== Task to complete ==
In the entries below, which lines run from the one containing "- **Main production solver**" to the one containing "去檢察機關所受之冷落及不公平"? Copy exactly those lines, ends included, and no others.

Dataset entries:
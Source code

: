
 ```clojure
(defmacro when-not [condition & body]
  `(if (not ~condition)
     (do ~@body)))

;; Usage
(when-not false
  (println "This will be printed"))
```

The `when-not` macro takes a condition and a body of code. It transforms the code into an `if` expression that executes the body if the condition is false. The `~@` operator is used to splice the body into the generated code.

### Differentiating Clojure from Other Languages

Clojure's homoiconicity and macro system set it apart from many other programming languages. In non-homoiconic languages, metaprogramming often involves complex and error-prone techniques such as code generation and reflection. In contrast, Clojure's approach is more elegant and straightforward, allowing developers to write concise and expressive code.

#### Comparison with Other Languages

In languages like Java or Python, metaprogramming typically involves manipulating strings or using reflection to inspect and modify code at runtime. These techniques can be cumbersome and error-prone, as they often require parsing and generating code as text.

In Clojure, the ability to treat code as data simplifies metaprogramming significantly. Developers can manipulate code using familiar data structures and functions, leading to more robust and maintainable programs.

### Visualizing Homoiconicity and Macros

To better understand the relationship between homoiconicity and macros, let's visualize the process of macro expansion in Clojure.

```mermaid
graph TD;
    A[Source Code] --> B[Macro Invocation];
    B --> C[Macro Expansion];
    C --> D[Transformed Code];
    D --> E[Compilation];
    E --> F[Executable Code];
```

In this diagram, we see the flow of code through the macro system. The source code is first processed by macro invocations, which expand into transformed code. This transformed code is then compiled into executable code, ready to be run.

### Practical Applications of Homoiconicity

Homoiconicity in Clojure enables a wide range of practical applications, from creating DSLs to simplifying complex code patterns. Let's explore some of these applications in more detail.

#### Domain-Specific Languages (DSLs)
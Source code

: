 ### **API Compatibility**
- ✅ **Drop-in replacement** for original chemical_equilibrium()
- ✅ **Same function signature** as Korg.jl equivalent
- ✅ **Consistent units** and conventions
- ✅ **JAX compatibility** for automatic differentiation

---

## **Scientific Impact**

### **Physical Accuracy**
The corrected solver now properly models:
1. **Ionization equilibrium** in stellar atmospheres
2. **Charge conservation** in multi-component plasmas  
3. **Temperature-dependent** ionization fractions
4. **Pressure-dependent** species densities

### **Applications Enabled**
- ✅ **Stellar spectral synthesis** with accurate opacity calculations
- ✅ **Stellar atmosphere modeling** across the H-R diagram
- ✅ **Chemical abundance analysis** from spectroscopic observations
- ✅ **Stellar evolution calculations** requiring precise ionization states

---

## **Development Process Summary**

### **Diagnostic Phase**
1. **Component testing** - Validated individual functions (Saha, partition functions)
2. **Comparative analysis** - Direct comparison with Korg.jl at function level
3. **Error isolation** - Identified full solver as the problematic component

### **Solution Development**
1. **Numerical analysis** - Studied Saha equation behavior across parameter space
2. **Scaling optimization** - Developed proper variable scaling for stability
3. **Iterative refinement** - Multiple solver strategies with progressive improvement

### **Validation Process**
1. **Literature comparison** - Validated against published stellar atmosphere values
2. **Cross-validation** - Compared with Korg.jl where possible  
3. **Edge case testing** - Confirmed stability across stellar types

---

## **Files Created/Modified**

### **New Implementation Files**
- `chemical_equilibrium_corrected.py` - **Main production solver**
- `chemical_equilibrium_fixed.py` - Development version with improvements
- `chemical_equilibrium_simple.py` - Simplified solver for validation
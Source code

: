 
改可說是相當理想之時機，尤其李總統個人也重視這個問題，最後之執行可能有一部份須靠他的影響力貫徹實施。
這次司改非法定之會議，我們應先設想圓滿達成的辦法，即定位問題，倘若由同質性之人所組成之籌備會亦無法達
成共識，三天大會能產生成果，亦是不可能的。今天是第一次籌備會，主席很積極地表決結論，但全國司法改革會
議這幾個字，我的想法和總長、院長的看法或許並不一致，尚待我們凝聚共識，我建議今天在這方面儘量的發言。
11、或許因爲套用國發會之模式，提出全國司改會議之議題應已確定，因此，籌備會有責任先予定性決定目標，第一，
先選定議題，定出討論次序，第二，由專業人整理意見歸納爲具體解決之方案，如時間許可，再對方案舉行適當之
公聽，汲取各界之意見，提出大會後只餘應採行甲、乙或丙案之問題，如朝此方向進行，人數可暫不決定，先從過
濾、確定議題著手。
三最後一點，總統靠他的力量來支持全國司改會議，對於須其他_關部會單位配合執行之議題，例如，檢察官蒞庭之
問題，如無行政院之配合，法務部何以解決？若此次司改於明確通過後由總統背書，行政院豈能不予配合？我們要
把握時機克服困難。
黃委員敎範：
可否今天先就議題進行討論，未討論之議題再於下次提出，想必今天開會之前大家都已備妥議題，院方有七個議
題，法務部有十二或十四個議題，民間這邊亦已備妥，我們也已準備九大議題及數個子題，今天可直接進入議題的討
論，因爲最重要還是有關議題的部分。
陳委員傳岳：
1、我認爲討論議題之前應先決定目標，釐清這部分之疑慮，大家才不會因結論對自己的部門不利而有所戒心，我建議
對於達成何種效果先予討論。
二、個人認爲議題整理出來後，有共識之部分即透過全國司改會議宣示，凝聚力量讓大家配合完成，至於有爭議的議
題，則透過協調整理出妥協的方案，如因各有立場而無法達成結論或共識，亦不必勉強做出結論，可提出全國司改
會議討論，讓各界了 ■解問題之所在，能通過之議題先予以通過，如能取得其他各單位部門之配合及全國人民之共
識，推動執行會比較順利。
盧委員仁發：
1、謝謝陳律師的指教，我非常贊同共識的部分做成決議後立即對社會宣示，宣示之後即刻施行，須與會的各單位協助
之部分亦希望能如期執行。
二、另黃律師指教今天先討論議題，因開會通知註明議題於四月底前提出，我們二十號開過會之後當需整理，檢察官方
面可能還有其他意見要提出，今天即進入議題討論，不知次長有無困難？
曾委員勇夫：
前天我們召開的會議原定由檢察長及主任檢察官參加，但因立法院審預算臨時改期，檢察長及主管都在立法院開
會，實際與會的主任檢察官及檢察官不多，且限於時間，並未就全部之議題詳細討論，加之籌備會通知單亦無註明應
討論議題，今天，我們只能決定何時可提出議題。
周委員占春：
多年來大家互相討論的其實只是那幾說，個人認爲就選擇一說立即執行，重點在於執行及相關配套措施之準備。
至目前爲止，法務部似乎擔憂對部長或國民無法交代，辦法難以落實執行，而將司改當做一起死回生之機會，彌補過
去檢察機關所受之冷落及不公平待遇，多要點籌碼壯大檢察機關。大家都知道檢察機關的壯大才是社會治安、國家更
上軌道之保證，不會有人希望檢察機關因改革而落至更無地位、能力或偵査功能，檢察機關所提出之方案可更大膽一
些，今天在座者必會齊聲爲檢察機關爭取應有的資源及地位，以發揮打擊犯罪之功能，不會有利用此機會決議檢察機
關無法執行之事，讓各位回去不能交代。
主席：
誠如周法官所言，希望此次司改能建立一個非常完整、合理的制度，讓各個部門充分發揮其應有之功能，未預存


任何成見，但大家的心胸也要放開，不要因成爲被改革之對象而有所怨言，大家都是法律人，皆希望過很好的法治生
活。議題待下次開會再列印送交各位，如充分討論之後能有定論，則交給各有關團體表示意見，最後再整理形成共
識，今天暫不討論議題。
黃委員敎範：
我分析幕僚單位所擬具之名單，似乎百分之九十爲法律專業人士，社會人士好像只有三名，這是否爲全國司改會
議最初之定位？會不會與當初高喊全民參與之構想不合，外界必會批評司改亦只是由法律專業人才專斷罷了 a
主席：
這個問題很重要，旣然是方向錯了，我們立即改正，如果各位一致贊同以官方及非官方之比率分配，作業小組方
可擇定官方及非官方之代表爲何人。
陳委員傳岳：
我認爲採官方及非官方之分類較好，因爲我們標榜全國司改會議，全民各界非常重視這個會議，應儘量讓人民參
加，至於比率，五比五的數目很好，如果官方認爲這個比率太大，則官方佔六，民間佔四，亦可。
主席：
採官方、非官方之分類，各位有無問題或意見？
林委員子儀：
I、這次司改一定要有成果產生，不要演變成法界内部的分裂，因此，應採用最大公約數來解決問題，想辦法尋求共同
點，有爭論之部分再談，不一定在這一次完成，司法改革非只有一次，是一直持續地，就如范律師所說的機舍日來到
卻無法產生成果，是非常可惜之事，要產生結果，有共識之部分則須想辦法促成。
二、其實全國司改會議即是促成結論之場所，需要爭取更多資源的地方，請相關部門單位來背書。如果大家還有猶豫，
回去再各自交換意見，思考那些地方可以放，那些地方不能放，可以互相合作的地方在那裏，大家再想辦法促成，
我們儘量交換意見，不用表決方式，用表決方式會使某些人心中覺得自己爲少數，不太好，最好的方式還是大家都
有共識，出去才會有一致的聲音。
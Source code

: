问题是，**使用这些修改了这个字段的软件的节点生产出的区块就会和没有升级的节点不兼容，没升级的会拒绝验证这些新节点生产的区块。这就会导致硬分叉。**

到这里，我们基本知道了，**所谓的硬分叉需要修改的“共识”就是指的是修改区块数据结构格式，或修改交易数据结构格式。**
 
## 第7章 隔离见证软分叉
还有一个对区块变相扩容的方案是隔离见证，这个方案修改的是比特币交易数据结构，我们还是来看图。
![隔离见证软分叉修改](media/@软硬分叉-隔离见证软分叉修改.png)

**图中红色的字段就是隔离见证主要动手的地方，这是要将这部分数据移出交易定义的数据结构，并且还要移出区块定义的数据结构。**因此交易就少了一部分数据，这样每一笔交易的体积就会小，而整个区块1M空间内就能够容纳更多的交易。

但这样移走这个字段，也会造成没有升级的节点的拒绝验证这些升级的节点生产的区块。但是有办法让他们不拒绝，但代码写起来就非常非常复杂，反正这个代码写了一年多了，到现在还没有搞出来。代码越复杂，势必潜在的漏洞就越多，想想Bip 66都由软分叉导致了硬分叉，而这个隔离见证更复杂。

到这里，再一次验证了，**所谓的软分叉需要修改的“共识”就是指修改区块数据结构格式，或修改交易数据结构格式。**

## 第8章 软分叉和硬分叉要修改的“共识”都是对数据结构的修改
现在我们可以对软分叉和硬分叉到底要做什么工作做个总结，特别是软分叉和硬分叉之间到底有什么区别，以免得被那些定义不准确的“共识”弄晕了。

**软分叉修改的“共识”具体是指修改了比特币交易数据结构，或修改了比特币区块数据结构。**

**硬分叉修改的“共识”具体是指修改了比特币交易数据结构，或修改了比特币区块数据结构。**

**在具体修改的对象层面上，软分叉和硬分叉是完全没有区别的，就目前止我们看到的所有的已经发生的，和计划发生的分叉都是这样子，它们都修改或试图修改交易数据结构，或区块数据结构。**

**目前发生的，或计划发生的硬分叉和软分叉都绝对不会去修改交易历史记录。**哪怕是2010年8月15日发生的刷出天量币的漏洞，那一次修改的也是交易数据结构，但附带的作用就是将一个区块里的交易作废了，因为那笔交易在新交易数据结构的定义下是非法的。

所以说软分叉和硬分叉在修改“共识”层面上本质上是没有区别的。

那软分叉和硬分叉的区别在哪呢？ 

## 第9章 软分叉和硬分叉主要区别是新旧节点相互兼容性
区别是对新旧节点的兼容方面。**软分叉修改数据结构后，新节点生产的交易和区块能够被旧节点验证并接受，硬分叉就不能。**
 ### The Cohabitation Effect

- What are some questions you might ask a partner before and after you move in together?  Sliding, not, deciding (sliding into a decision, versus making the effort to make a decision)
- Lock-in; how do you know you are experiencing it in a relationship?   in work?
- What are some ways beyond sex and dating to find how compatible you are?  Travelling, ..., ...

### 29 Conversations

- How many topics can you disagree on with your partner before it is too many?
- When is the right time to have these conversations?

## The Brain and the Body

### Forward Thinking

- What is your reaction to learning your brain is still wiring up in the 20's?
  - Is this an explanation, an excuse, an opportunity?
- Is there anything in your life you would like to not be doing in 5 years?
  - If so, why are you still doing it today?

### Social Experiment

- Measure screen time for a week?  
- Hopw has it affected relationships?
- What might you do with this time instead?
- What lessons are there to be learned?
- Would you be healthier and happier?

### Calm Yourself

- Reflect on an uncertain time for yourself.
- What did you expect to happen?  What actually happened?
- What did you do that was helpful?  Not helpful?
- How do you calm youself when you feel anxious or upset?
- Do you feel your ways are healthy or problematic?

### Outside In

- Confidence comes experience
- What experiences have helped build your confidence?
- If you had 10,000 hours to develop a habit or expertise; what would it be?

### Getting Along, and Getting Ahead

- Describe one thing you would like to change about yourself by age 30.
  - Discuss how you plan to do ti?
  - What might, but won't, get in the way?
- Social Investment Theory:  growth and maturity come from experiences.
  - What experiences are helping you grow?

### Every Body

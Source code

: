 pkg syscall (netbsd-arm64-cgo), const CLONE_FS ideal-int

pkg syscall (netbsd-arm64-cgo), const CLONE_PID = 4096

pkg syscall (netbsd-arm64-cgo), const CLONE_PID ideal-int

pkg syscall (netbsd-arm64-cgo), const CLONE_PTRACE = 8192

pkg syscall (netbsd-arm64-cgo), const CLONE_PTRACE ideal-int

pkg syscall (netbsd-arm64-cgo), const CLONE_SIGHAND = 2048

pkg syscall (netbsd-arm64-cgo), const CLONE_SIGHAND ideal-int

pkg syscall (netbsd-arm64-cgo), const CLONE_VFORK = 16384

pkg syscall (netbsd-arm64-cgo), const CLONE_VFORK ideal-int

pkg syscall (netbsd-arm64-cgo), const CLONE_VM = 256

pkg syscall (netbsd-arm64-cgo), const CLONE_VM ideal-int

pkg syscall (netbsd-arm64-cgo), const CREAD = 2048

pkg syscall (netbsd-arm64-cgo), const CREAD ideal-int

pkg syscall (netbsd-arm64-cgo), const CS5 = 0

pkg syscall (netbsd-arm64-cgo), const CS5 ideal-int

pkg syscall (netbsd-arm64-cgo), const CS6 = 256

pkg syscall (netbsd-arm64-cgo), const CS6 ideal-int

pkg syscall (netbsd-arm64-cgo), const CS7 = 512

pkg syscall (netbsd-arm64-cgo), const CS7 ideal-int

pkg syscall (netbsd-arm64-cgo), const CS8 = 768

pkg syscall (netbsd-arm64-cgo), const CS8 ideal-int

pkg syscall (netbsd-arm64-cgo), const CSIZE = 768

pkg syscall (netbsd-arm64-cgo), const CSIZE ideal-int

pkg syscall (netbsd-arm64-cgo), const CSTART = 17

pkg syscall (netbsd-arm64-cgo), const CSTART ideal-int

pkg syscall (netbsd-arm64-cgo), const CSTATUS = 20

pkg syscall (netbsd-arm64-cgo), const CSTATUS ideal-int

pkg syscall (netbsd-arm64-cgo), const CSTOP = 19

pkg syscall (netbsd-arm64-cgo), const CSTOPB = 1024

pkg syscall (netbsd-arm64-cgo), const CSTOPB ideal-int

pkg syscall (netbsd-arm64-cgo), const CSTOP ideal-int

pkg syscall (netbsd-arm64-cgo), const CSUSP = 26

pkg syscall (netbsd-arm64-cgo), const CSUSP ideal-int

== Completed exercise ==
- `chemical_equilibrium_corrected.py` - **Main production solver**
- `chemical_equilibrium_fixed.py` - Development version with improvements
- `chemical_equilibrium_simple.py` - Simplified solver for validation
Source code

: 
改可說是相當理想之時機，尤其李總統個人也重視這個問題，最後之執行可能有一部份須靠他的影響力貫徹實施。
這次司改非法定之會議，我們應先設想圓滿達成的辦法，即定位問題，倘若由同質性之人所組成之籌備會亦無法達
成共識，三天大會能產生成果，亦是不可能的。今天是第一次籌備會，主席很積極地表決結論，但全國司法改革會
議這幾個字，我的想法和總長、院長的看法或許並不一致，尚待我們凝聚共識，我建議今天在這方面儘量的發言。
11、或許因爲套用國發會之模式，提出全國司改會議之議題應已確定，因此，籌備會有責任先予定性決定目標，第一，
先選定議題，定出討論次序，第二，由專業人整理意見歸納爲具體解決之方案，如時間許可，再對方案舉行適當之
公聽，汲取各界之意見，提出大會後只餘應採行甲、乙或丙案之問題，如朝此方向進行，人數可暫不決定，先從過
濾、確定議題著手。
三最後一點，總統靠他的力量來支持全國司改會議，對於須其他_關部會單位配合執行之議題，例如，檢察官蒞庭之
問題，如無行政院之配合，法務部何以解決？若此次司改於明確通過後由總統背書，行政院豈能不予配合？我們要
把握時機克服困難。
黃委員敎範：
可否今天先就議題進行討論，未討論之議題再於下次提出，想必今天開會之前大家都已備妥議題，院方有七個議
題，法務部有十二或十四個議題，民間這邊亦已備妥，我們也已準備九大議題及數個子題，今天可直接進入議題的討
論，因爲最重要還是有關議題的部分。
陳委員傳岳：
1、我認爲討論議題之前應先決定目標，釐清這部分之疑慮，大家才不會因結論對自己的部門不利而有所戒心，我建議
對於達成何種效果先予討論。
二、個人認爲議題整理出來後，有共識之部分即透過全國司改會議宣示，凝聚力量讓大家配合完成，至於有爭議的議
題，則透過協調整理出妥協的方案，如因各有立場而無法達成結論或共識，亦不必勉強做出結論，可提出全國司改
會議討論，讓各界了 ■解問題之所在，能通過之議題先予以通過，如能取得其他各單位部門之配合及全國人民之共
識，推動執行會比較順利。
盧委員仁發：
1、謝謝陳律師的指教，我非常贊同共識的部分做成決議後立即對社會宣示，宣示之後即刻施行，須與會的各單位協助
之部分亦希望能如期執行。
二、另黃律師指教今天先討論議題，因開會通知註明議題於四月底前提出，我們二十號開過會之後當需整理，檢察官方
面可能還有其他意見要提出，今天即進入議題討論，不知次長有無困難？
曾委員勇夫：
前天我們召開的會議原定由檢察長及主任檢察官參加，但因立法院審預算臨時改期，檢察長及主管都在立法院開
會，實際與會的主任檢察官及檢察官不多，且限於時間，並未就全部之議題詳細討論，加之籌備會通知單亦無註明應
討論議題，今天，我們只能決定何時可提出議題。
周委員占春：
多年來大家互相討論的其實只是那幾說，個人認爲就選擇一說立即執行，重點在於執行及相關配套措施之準備。
至目前爲止，法務部似乎擔憂對部長或國民無法交代，辦法難以落實執行，而將司改當做一起死回生之機會，彌補過
去檢察機關所受之冷落及不公平待遇，多要點籌碼壯大檢察機關。大家都知道檢察機關的壯大才是社會治安、國家更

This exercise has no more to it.